A line below contains "# Defaults (inserted by schema.sql)", and a later one contains "Login = /login". Repeat both, with every line between them, exactly.
○ ○ ○ ○ ○
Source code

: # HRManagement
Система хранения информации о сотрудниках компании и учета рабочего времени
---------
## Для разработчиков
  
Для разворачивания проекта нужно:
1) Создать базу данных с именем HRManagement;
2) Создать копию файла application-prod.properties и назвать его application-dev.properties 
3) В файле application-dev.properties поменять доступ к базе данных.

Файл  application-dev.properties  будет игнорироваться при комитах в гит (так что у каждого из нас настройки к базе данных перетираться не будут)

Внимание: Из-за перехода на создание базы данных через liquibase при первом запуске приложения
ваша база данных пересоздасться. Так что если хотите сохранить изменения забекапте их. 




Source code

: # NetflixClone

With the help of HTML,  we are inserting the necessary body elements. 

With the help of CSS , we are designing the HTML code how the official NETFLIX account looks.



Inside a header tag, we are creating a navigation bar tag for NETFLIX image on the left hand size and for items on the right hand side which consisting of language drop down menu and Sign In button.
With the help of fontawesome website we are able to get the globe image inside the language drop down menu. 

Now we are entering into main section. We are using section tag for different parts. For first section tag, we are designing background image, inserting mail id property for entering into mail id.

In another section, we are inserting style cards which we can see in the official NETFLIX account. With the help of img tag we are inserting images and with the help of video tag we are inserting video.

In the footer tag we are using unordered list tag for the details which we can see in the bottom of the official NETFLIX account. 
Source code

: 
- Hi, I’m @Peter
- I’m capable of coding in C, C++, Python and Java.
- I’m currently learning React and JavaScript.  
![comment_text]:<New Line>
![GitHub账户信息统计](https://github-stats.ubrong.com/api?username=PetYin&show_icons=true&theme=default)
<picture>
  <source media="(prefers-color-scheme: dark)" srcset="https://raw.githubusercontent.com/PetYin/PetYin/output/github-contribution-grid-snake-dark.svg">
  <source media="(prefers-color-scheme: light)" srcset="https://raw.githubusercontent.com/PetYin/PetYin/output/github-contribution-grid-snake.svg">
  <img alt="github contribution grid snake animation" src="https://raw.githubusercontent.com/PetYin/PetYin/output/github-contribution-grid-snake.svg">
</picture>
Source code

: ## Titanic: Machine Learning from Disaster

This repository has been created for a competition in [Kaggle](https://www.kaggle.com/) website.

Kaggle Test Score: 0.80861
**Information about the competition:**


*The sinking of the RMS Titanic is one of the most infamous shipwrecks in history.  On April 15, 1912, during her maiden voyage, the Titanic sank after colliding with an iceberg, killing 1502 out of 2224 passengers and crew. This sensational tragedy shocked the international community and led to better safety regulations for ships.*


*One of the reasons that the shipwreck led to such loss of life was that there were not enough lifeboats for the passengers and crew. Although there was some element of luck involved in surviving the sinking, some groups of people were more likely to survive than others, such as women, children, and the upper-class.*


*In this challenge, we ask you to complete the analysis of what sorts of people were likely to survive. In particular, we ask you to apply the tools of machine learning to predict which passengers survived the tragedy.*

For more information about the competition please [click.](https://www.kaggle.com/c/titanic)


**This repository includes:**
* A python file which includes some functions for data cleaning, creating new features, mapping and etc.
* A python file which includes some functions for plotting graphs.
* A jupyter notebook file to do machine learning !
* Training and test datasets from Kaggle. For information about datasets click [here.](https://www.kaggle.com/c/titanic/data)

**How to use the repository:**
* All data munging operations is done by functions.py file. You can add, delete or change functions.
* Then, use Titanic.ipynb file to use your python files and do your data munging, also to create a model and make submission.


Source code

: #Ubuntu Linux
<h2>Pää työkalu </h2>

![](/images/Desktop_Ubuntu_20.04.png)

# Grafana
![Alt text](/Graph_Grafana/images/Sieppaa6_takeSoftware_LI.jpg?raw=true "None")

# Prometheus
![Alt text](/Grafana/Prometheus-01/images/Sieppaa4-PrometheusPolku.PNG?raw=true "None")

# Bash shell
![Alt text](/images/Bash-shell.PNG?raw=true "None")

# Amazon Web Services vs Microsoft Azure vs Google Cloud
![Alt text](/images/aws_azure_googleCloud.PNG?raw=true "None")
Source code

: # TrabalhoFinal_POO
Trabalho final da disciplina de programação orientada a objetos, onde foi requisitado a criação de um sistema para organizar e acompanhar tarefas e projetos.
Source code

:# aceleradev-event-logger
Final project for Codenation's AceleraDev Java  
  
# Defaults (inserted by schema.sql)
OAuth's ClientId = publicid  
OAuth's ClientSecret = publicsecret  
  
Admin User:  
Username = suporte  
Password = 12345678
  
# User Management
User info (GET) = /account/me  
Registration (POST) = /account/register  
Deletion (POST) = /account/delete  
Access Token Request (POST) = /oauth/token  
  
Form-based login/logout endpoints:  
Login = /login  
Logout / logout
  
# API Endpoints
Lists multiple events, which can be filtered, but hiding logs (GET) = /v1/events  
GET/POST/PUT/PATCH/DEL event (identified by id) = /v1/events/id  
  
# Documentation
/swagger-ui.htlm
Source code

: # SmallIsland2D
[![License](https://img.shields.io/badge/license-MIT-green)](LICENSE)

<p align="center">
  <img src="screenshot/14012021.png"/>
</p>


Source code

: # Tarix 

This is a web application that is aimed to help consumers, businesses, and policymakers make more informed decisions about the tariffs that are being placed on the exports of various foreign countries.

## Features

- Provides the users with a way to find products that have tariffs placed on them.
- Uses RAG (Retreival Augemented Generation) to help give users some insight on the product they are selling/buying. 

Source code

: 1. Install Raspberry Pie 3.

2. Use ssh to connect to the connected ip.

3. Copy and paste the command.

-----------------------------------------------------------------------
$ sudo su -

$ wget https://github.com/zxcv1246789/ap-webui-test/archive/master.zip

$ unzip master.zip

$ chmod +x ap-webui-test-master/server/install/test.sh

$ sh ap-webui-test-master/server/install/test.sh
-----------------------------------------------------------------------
○ ○ ○ ○ ○
[Output for this exercise]
# Defaults (inserted by schema.sql)
OAuth's ClientId = publicid  
OAuth's ClientSecret = publicsecret  
  
Admin User:  
Username = suporte  
Password = 12345678
  
# User Management
User info (GET) = /account/me  
Registration (POST) = /account/register  
Deletion (POST) = /account/delete  
Access Token Request (POST) = /oauth/token  
  
Form-based login/logout endpoints:  
Login = /login  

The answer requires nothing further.